Gregg Toland

Categories: Entertainment
    • Born: May 29, 1904
    • Died: September 28, 1948, of a coronary thrombosis
    • Height: 5'1"
    • Parents: Jennie and Frank Toland
    • Was an office boy at William Fox Studios at the age of 15
    • The youngest cameraman in Hollywood during the 1930s
    • Earned as much as $200,000 over a three year period
  • Gregg Toland was an influential Hollywood cinematographer during the 1930s and '40s. He was nominated for five Oscars, with a win in 1940 for his work on William Wyler's Wuthering Heights.
  • Creative Freedom on Citizen Kane

    Toland preferred to take jobs that allowed him to experiment with different styles of photography.

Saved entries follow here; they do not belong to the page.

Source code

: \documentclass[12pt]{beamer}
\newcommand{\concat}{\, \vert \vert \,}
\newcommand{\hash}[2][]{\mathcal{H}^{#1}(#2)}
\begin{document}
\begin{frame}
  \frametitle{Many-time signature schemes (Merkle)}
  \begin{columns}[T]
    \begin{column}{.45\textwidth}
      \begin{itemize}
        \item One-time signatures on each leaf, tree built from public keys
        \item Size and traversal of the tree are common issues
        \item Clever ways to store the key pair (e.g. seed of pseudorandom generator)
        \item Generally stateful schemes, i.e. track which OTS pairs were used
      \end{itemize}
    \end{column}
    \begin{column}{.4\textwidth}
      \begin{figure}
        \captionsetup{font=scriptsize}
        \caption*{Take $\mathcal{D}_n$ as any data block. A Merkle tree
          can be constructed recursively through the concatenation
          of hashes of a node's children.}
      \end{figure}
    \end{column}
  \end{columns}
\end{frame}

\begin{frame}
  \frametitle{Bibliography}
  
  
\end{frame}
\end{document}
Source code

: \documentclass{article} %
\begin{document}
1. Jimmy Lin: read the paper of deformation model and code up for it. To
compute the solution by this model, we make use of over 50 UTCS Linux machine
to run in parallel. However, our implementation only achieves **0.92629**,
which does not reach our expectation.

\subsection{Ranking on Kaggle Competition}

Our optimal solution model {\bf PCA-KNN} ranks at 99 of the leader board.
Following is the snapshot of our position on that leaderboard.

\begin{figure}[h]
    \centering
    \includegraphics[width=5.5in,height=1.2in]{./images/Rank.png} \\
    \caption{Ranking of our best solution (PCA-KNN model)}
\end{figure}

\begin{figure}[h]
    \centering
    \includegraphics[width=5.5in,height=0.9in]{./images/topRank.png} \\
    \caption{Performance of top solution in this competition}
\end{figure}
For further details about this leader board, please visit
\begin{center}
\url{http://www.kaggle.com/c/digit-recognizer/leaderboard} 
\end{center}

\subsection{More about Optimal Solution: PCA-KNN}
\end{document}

Orson Welles encouraged him to be creative during production of Citizen Kane, and the two are widely credited with popularizing the use of deep focus photography, which uses lighting techniques to keep several elements of the frame in focus at the same time.

    Toland designed the cameras and lenses used on the film himself, closed the aperture and used very bright light and fast film stock to achieve the effect.

    At the time of his death in the late 1940s, Toland was in development of an "ultimate focus" lens, which would make sharp focus and depth of field more manageable on set.

    Toland said that working on Citizen Kane was "the most exciting professional adventure of [his] career."